Force Yourself to Consider More Than One Way to Execute Your Idea (Step 6 of 15)

Part of Build a Strong Business Case

Use this toolkit to develop and pitch a winning business case for your risk, compliance, internal audit or any other risk-related program, large or small!

Part of Build a Strong Business Case

Use this toolkit to develop and pitch a winning business case for your risk, compliance, internal audit or any other risk-related program, large or small!

Force Yourself to Consider More Than One Way to Execute Your Idea (Step 6 of 15)
Article filed in Business Case

Identify several options within the solution category and define a way to evaluate options.

You’ve already introduced the concept for your project, program, or initiative at a high-level. Now, it’s time to consider the various options that support the initiative. While you should be confident in the merits of your “big idea” there are still many detailed questions to be answered; and many ways to approach the solution.

One rational way to help identify the various options is to use the option appraisal approach (sometimes referred to as “option engineering”). This approach helps to:

  • Identify genuine alternatives to consider
  • Outline contrasting options and build a comparative analysis
  • Helps avoid tunnel vision, and
  • Lays the foundation for contrasting to help you decide which approach is the ultimately the right one to propose.

Refine Objectives

Think about what you want to achieve with your project and list three to five objectives. For example, using the example of addressing third-party vendor risk, possible objectives might be to: 

  • Create a consistent, repeatable process for assessing vendor risks to reduce false positives or negatives;
  • Enable faster notification of anti-bribery, anti-corruption, and money-laundering incidents so that vendors can be removed from our system;
  • Provide full visibility into vendor assessment status, risk level, and remediation activity;
  • Reduce costs and cycle time along the way.

Brainstorm Options

Then, begin the brainstorming process to create proposed solutions for achieving each identified objective. The more complex the initiative, the more variables to brainstorm. The brainstorming approach helps you consider the full scope of strategic, market, operational, financial, and business options.

If you can’t think of options then you aren’t thinking hard enough. Really push yourself to get creative and consider as many ideas as possible. The initial goal here is quantity, not quality.

Shortlist Options

Once you’ve generated a number of options, trim down the list to those that seem practical for your organization.

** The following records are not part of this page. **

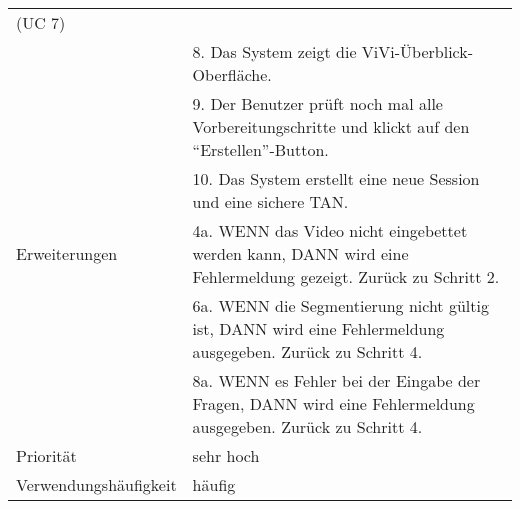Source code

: \begin{tabularx}{\linewidth}{|l|X|}
							  (UC 7) \\
							& 8. Das System zeigt die ViVi-Überblick-Oberfläche. \\ 
							& 9. Der Benutzer prüft noch mal alle Vorbereitungschritte und 
							  klickt auf den ``Erstellen''-Button. \\
							& 10. Das System erstellt eine neue Session und eine sichere TAN. \\ 
							  \hline
	Erweiterungen			& 4a. WENN das Video nicht eingebettet werden kann, DANN wird eine 
	                          Fehlermeldung gezeigt. Zurück zu Schritt 2. \\
							& 6a. WENN die Segmentierung nicht gültig ist, DANN wird eine 
							  Fehlermeldung ausgegeben. Zurück zu Schritt 4.\\
							& 8a. WENN es Fehler bei der Eingabe der Fragen, DANN wird 
							  eine Fehlermeldung ausgegeben. Zurück zu Schritt 4. \\ \hline
	Priorität				& sehr hoch \\ \hline
	Verwendungshäufigkeit	& häufig \\ \hline
\end{tabularx}
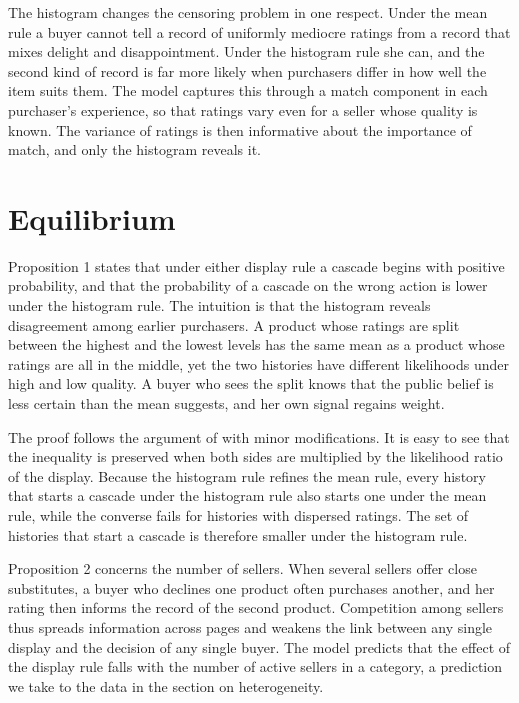 \documentclass[12pt]{article}
\begin{document}
The histogram changes the censoring problem in one respect. Under the mean rule a buyer cannot tell a record of uniformly mediocre ratings from a record that mixes delight and disappointment. Under the histogram rule she can, and the second kind of record is far more likely when purchasers differ in how well the item suits them. The model captures this through a match component in each purchaser's experience, so that ratings vary even for a seller whose quality is known. The variance of ratings is then informative about the importance of match, and only the histogram reveals it.

\section{Equilibrium}
Proposition 1 states that under either display rule a cascade begins with positive probability, and that the probability of a cascade on the wrong action is lower under the histogram rule. The intuition is that the histogram reveals disagreement among earlier purchasers. A product whose ratings are split between the highest and the lowest levels has the same mean as a product whose ratings are all in the middle, yet the two histories have different likelihoods under high and low quality. A buyer who sees the split knows that the public belief is less certain than the mean suggests, and her own signal regains weight.

The proof follows the argument of \citet{bikhchandani1992} with minor modifications. It is easy to see that the inequality is preserved when both sides are multiplied by the likelihood ratio of the display. Because the histogram rule refines the mean rule, every history that starts a cascade under the histogram rule also starts one under the mean rule, while the converse fails for histories with dispersed ratings. The set of histories that start a cascade is therefore smaller under the histogram rule.

Proposition 2 concerns the number of sellers. When several sellers offer close substitutes, a buyer who declines one product often purchases another, and her rating then informs the record of the second product. Competition among sellers thus spreads information across pages and weakens the link between any single display and the decision of any single buyer. The model predicts that the effect of the display rule falls with the number of active sellers in a category, a prediction we take to the data in the section on heterogeneity.
\end{document}
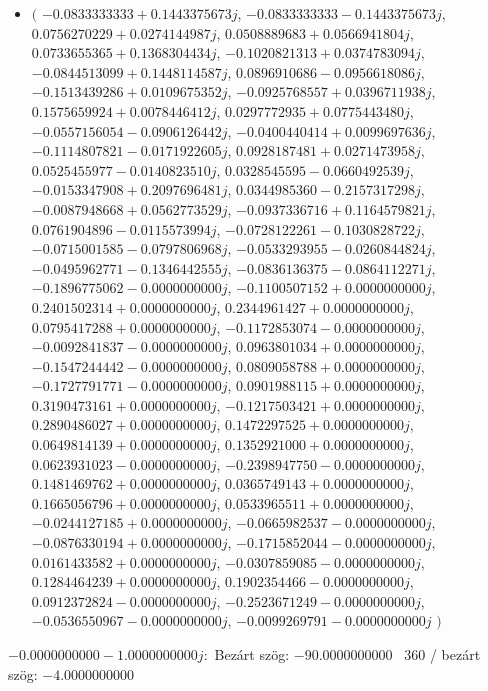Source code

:\documentclass[14pt,a4paper]{article}
\begin{document}
\begin{itemize}
\item
$\big($
$-0.0833333333+0.1443375673j$, $-0.0833333333-0.1443375673j$, $0.0756270229+0.0274144987j$, $0.0508889683+0.0566941804j$, $0.0733655365+0.1368304434j$, $-0.1020821313+0.0374783094j$, $-0.0844513099+0.1448114587j$, $0.0896910686-0.0956618086j$, $-0.1513439286+0.0109675352j$, $-0.0925768557+0.0396711938j$, $0.1575659924+0.0078446412j$, $0.0297772935+0.0775443480j$, $-0.0557156054-0.0906126442j$, $-0.0400440414+0.0099697636j$, $-0.1114807821-0.0171922605j$, $0.0928187481+0.0271473958j$, $0.0525455977-0.0140823510j$, $0.0328545595-0.0660492539j$, $-0.0153347908+0.2097696481j$, $0.0344985360-0.2157317298j$, $-0.0087948668+0.0562773529j$, $-0.0937336716+0.1164579821j$, $0.0761904896-0.0115573994j$, $-0.0728122261-0.1030828722j$, $-0.0715001585-0.0797806968j$, $-0.0533293955-0.0260844824j$, $-0.0495962771-0.1346442555j$, $-0.0836136375-0.0864112271j$, $-0.1896775062-0.0000000000j$, $-0.1100507152+0.0000000000j$, $0.2401502314+0.0000000000j$, $0.2344961427+0.0000000000j$, $0.0795417288+0.0000000000j$, $-0.1172853074-0.0000000000j$, $-0.0092841837-0.0000000000j$, $0.0963801034+0.0000000000j$, $-0.1547244442-0.0000000000j$, $0.0809058788+0.0000000000j$, $-0.1727791771-0.0000000000j$, $0.0901988115+0.0000000000j$, $0.3190473161+0.0000000000j$, $-0.1217503421+0.0000000000j$, $0.2890486027+0.0000000000j$, $0.1472297525+0.0000000000j$, $0.0649814139+0.0000000000j$, $0.1352921000+0.0000000000j$, $0.0623931023-0.0000000000j$, $-0.2398947750-0.0000000000j$, $0.1481469762+0.0000000000j$, $0.0365749143+0.0000000000j$, $0.1665056796+0.0000000000j$, $0.0533965511+0.0000000000j$, $-0.0244127185+0.0000000000j$, $-0.0665982537-0.0000000000j$, $-0.0876330194+0.0000000000j$, $-0.1715852044-0.0000000000j$, $0.0161433582+0.0000000000j$, $-0.0307859085-0.0000000000j$, $0.1284464239+0.0000000000j$, $0.1902354466-0.0000000000j$, $0.0912372824-0.0000000000j$, $-0.2523671249-0.0000000000j$, $-0.0536550967-0.0000000000j$, $-0.0099269791-0.0000000000j$
$\big)$
\end{itemize}
$-0.0000000000-1.0000000000j$:\
Bezárt szög: $-90.0000000000$ \
360 / bezárt szög: $-4.0000000000$\
\end{document}
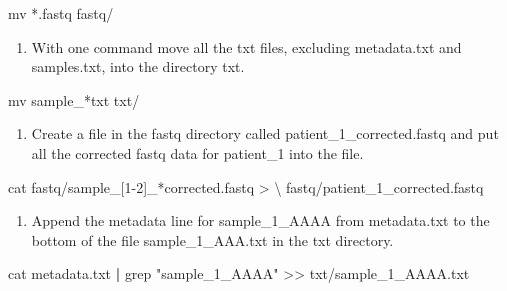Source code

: \documentclass[
  letterpaper,
  DIV=11,
  numbers=noendperiod]{scrreprt}
\newenvironment{Shaded}{\begin{snugshade}}{\end{snugshade}}
\newcommand{\DataTypeTok}[1]{\textcolor[rgb]{0.68,0.00,0.00}{#1}}
\newcommand{\FunctionTok}[1]{\textcolor[rgb]{0.28,0.35,0.67}{#1}}
\newcommand{\KeywordTok}[1]{\textcolor[rgb]{0.00,0.23,0.31}{\textbf{#1}}}
\newcommand{\NormalTok}[1]{\textcolor[rgb]{0.00,0.23,0.31}{#1}}
\newcommand{\OperatorTok}[1]{\textcolor[rgb]{0.37,0.37,0.37}{#1}}
\newcommand{\PreprocessorTok}[1]{\textcolor[rgb]{0.68,0.00,0.00}{#1}}
\newcommand{\SpecialStringTok}[1]{\textcolor[rgb]{0.13,0.47,0.30}{#1}}
\newcommand{\StringTok}[1]{\textcolor[rgb]{0.13,0.47,0.30}{#1}}
\providecommand{\tightlist}{%
  \setlength{\itemsep}{0pt}\setlength{\parskip}{0pt}}
\begin{document}
\begin{Shaded}
\begin{Highlighting}[]
\FunctionTok{mv} \PreprocessorTok{*}\NormalTok{.fastq fastq/}
\end{Highlighting}
\end{Shaded}

\begin{enumerate}
\def\labelenumi{\arabic{enumi}.}
\setcounter{enumi}{4}
\tightlist
\item
  With one command move all the txt files, excluding metadata.txt and
  samples.txt, into the directory txt.
\end{enumerate}

\begin{Shaded}
\begin{Highlighting}[]
\FunctionTok{mv}\NormalTok{ sample\_}\PreprocessorTok{*}\NormalTok{txt txt/}
\end{Highlighting}
\end{Shaded}

\begin{enumerate}
\def\labelenumi{\arabic{enumi}.}
\setcounter{enumi}{5}
\tightlist
\item
  Create a file in the fastq directory called
  patient\_1\_corrected.fastq and put all the corrected fastq data for
  patient\_1 into the file.
\end{enumerate}

\begin{Shaded}
\begin{Highlighting}[]
\FunctionTok{cat}\NormalTok{ fastq/sample\_}\PreprocessorTok{[}\SpecialStringTok{1}\PreprocessorTok{{-}}\SpecialStringTok{2}\PreprocessorTok{]}\NormalTok{\_}\PreprocessorTok{*}\NormalTok{corrected.fastq }\OperatorTok{\textgreater{}} \DataTypeTok{\textbackslash{}}
\NormalTok{fastq/patient\_1\_corrected.fastq}
\end{Highlighting}
\end{Shaded}

\begin{enumerate}
\def\labelenumi{\arabic{enumi}.}
\setcounter{enumi}{6}
\tightlist
\item
  Append the metadata line for sample\_1\_AAAA from metadata.txt to the
  bottom of the file sample\_1\_AAA.txt in the txt directory.
\end{enumerate}

\begin{Shaded}
\begin{Highlighting}[]
\FunctionTok{cat}\NormalTok{ metadata.txt }\KeywordTok{|} \FunctionTok{grep} \StringTok{"sample\_1\_AAAA"} \OperatorTok{\textgreater{}\textgreater{}}\NormalTok{ txt/sample\_1\_AAAA.txt}
\end{Highlighting}
\end{Shaded}
\end{document}
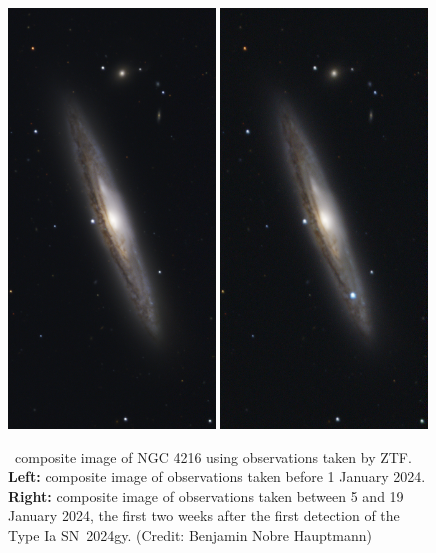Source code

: \documentclass[a4paper,oneside,12pt, class=Latex/Classes/PhDthesisPSnPDF, crop=false]{standalone}
\begin{document}
\begin{figure}
    \centering
    \includegraphics[width=0.49\textwidth]{../Images/chapter_1/SN2024gy_pre-SN.png}
    \includegraphics[width=0.49\textwidth]{../Images/chapter_1/SN2024gy_active.png}
    \caption{\ztfg\ztfr\ztfi\ composite image of NGC 4216 using observations taken by ZTF.\\
    \textbf{Left:} composite image of observations taken before 1 January 2024.\\
    \textbf{Right:} composite image of observations taken between 5 and 19 January 2024, the first two weeks after the first detection of the Type Ia SN~2024gy. (Credit: Benjamin Nobre Hauptmann)} %
    \label{2024gy_ZTF}
\end{figure}
\end{document}
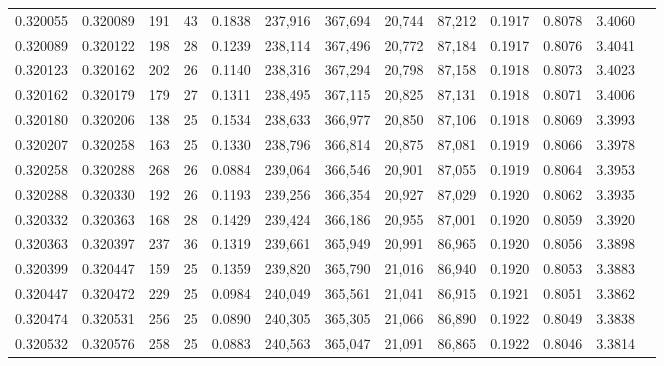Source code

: \begin{tabular}{rrrrrrrrrrrrr}
0.320055 & 0.320089 &   191 &  43 &                                     0.1838 & 237,916 & 367,694 &  20,744 &  87,212 & 0.1917 & 0.8078 & 3.4060 \\
0.320089 & 0.320122 &   198 &  28 &                                     0.1239 & 238,114 & 367,496 &  20,772 &  87,184 & 0.1917 & 0.8076 & 3.4041 \\
0.320123 & 0.320162 &   202 &  26 &                                     0.1140 & 238,316 & 367,294 &  20,798 &  87,158 & 0.1918 & 0.8073 & 3.4023 \\
0.320162 & 0.320179 &   179 &  27 &                                     0.1311 & 238,495 & 367,115 &  20,825 &  87,131 & 0.1918 & 0.8071 & 3.4006 \\
0.320180 & 0.320206 &   138 &  25 &                                     0.1534 & 238,633 & 366,977 &  20,850 &  87,106 & 0.1918 & 0.8069 & 3.3993 \\
0.320207 & 0.320258 &   163 &  25 &                                     0.1330 & 238,796 & 366,814 &  20,875 &  87,081 & 0.1919 & 0.8066 & 3.3978 \\
0.320258 & 0.320288 &   268 &  26 &                                     0.0884 & 239,064 & 366,546 &  20,901 &  87,055 & 0.1919 & 0.8064 & 3.3953 \\
0.320288 & 0.320330 &   192 &  26 &                                     0.1193 & 239,256 & 366,354 &  20,927 &  87,029 & 0.1920 & 0.8062 & 3.3935 \\
0.320332 & 0.320363 &   168 &  28 &                                     0.1429 & 239,424 & 366,186 &  20,955 &  87,001 & 0.1920 & 0.8059 & 3.3920 \\
0.320363 & 0.320397 &   237 &  36 &                                     0.1319 & 239,661 & 365,949 &  20,991 &  86,965 & 0.1920 & 0.8056 & 3.3898 \\
0.320399 & 0.320447 &   159 &  25 &                                     0.1359 & 239,820 & 365,790 &  21,016 &  86,940 & 0.1920 & 0.8053 & 3.3883 \\
0.320447 & 0.320472 &   229 &  25 &                                     0.0984 & 240,049 & 365,561 &  21,041 &  86,915 & 0.1921 & 0.8051 & 3.3862 \\
0.320474 & 0.320531 &   256 &  25 &                                     0.0890 & 240,305 & 365,305 &  21,066 &  86,890 & 0.1922 & 0.8049 & 3.3838 \\
0.320532 & 0.320576 &   258 &  25 &                                     0.0883 & 240,563 & 365,047 &  21,091 &  86,865 & 0.1922 & 0.8046 & 3.3814 \\

\end{tabular}
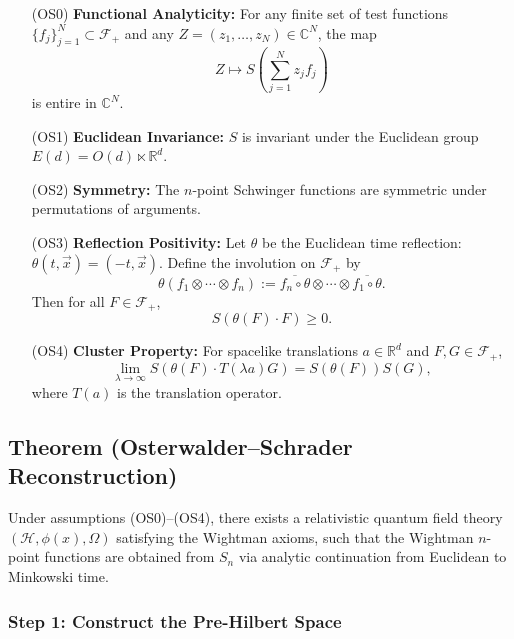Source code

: \documentclass{article}
\newcommand{\1}{\mathbbm{1}}
\theoremstyle{plain}
\theoremstyle{definition}
\numberwithin{equation}{section}
\begin{document}
\begin{enumerate}
  \item[(OS0)] \textbf{Functional Analyticity:}  
  For any finite set of test functions $\{f_j\}_{j=1}^N \subset \mathcal{F}_+$ and any $Z = (z_1, \dots, z_N) \in \mathbb{C}^N$, the map
  \[
  Z \mapsto S\left( \sum_{j=1}^N z_j f_j \right)
  \]
  is entire in $\mathbb{C}^N$.

  \item[(OS1)] \textbf{Euclidean Invariance:}  
  $S$ is invariant under the Euclidean group $E(d) = O(d) \ltimes \mathbb{R}^d$.

  \item[(OS2)] \textbf{Symmetry:}  
  The $n$-point Schwinger functions are symmetric under permutations of arguments.

  \item[(OS3)] \textbf{Reflection Positivity:}  
  Let $\theta$ be the Euclidean time reflection: $\theta(t, \vec{x}) = (-t, \vec{x})$. Define the involution on $\mathcal{F}_+$ by
  \[
  \theta(f_1 \otimes \cdots \otimes f_n) := \overline{f_n \circ \theta} \otimes \cdots \otimes \overline{f_1 \circ \theta}.
  \]
  Then for all $F \in \mathcal{F}_+$,
  \[
  S(\theta(F) \cdot F) \geq 0.
  \]

  \item[(OS4)] \textbf{Cluster Property:}  
  For spacelike translations $a \in \mathbb{R}^d$ and $F, G \in \mathcal{F}_+$,
  \[
  \lim_{\lambda \to \infty} S(\theta(F) \cdot T(\lambda a) G) = S(\theta(F)) S(G),
  \]
  where $T(a)$ is the translation operator.
\end{enumerate}

\subsection*{Theorem (Osterwalder--Schrader Reconstruction)}

Under assumptions (OS0)--(OS4), there exists a relativistic quantum field theory $(\mathcal{H}, \phi(x), \Omega)$ satisfying the Wightman axioms, such that the Wightman $n$-point functions are obtained from $S_n$ via analytic continuation from Euclidean to Minkowski time.

\subsubsection*{Step 1: Construct the Pre-Hilbert Space}
\end{document}
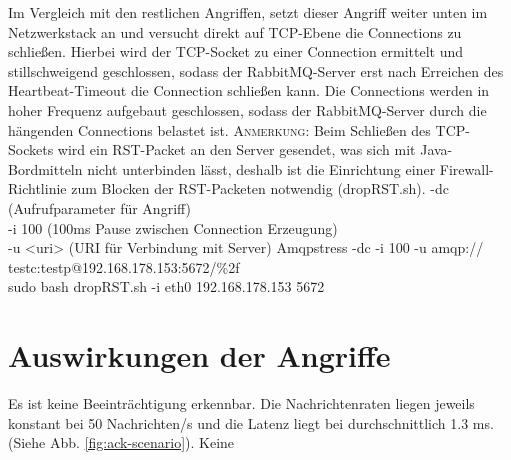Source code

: \documentclass[	a4paper,
			11pt,
			oneside,
			parskip]{scrartcl}
\begin{document}
		{%
		 Im Vergleich mit den restlichen Angriffen, setzt dieser Angriff weiter unten im Netzwerkstack an und versucht direkt auf TCP-Ebene die Connections zu schließen. Hierbei wird der TCP-Socket zu einer 
		 Connection ermittelt und stillschweigend geschlossen, sodass der RabbitMQ-Server erst nach Erreichen des Heartbeat-Timeout die Connection schließen kann. Die Connections werden in hoher Frequenz aufgebaut
		 geschlossen, sodass der RabbitMQ-Server durch die hängenden Connections belastet ist. \medskip\newline
		 \textsc{Anmerkung:} Beim Schließen des TCP-Sockets wird ein RST-Packet an den Server gesendet, was sich mit Java-Bordmitteln nicht unterbinden lässt, deshalb ist die Einrichtung einer Firewall-Richtlinie zum
		 Blocken der RST-Packeten notwendig (dropRST.sh).
		}{%
		 -dc (Aufrufparameter für Angriff) \\
		 -i 100 (100ms Pause zwischen Connection Erzeugung) \\
		 -u <uri> (URI für Verbindung mit Server)
		}{%
		 Amqpstress -dc -i 100 -u amqp://\\\hspace*{3cm}testc:testp@192.168.178.153:5672/\%2f\\
		 sudo bash dropRST.sh -i eth0 192.168.178.153 5672
		}
	


%	
%
\clearpage
\section*{Auswirkungen der Angriffe}
	
		{%
		  \newline
		  \newline
		  \newline
		}{%
		 Es ist keine Beeinträchtigung erkennbar. Die Nachrichtenraten liegen jeweils konstant bei 50 Nachrichten/s und die Latenz liegt bei durchschnittlich 1.3 ms.
		 (Siehe Abb. \ref{fig:ack-scenario}).
		}{%
		 Keine
		}
		
\end{document}

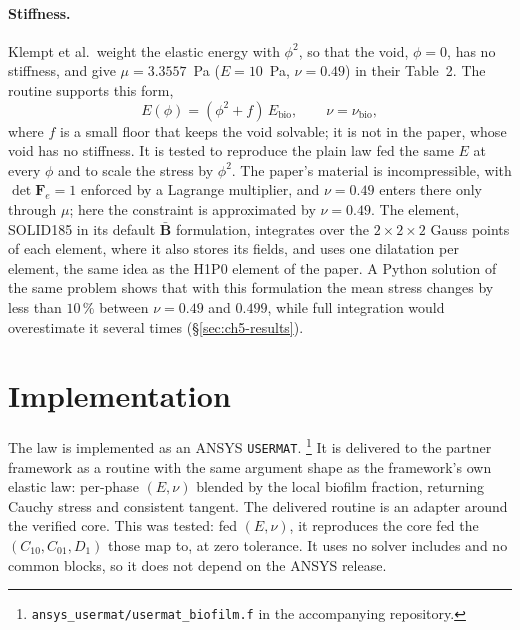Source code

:\paragraph{Stiffness.} Klempt et al.\ weight the elastic energy with
$\phi^2$, so that the void, $\phi=0$, has no stiffness, and give
$\mu=3.3557$~Pa ($E=10$~Pa, $\nu=0.49$) in their Table~2. The routine
supports this form,
\begin{equation}
  E(\phi) = (\phi^2+f)\,E_{\mathrm{bio}},\qquad \nu=\nu_{\mathrm{bio}},
  \label{eq:ch5-stiffness}
\end{equation}
where $f$ is a small floor that keeps the void solvable; it is not in the
paper, whose void has no stiffness. It is tested to
reproduce the plain law fed the same $E$ at every $\phi$ and to scale the
stress by $\phi^2$. The paper's material is incompressible, with $\det\mathbf F_e=1$ enforced by
a Lagrange multiplier, and $\nu=0.49$ enters there only through $\mu$; here
the constraint is approximated by $\nu=0.49$. The element, SOLID185 in its default
$\bar{\mathbf B}$ formulation, integrates over the $2\times2\times2$ Gauss points
of each element, where it also stores its fields, and uses one dilatation per
element, the same idea as the H1P0 element of the paper. A Python solution of the same problem shows
that with this formulation the mean stress changes by less than $10\,\%$
between $\nu=0.49$ and $0.499$, while full integration would overestimate it
several times (\S\ref{sec:ch5-results}).

\section{Implementation}
\label{sec:ch5-impl}

The law is implemented as an ANSYS \texttt{USERMAT}.%
\footnote{\texttt{ansys\_usermat/usermat\_biofilm.f} in the accompanying
repository.}
It is delivered to the partner framework as a routine with the same argument
shape as the framework's own elastic law: per-phase $(E,\nu)$ blended by the
local biofilm fraction, returning Cauchy stress and consistent tangent. The
delivered routine is an adapter around the verified core. This was tested:
fed $(E,\nu)$, it reproduces the core fed the
$(C_{10},C_{01},D_1)$ those map to, at zero tolerance. It uses no solver
includes and no common blocks, so it does not depend on the ANSYS release.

A good practice is to document the options in a clear sequence, such as from minimal to maximum effort. In this order, the first option can be “Do Nothing,” or “Maintain Existing Approach” and provides a baseline for all other options. 

The idea is that the final list of options are distinct and complete.

Again, using the example of addressing third-party vendor risk, we may come up with the following option list:

  1. Option A: Do Nothing
  2. Option B: Develop Internal Capability
  3. Option C: Outsource Third-Party Vetting Process
  4. Options D: [Etc]

Establish criteria to evaluate shortlist

Establish criteria that you will use to evaluate the shortlist of options. Some organizations have well-defined decision-making models for new ideas. If your organization doesn’t have specific criteria, consider these items:

  • Ease of implementation
  • Cost
  • Ease of modification/scalability/flexibility
  • Employee morale
  • Cost savings
  • Increase in sales or market share
  • Return on investment
  • Similarity to existing organization products
  • Increase in customer satisfaction

Sometimes, you might choose to further blueprint only one of your shortlist options. However, if possible, try to do analysis on a few to make sure that you are really thinking through the options to help you select the best approach.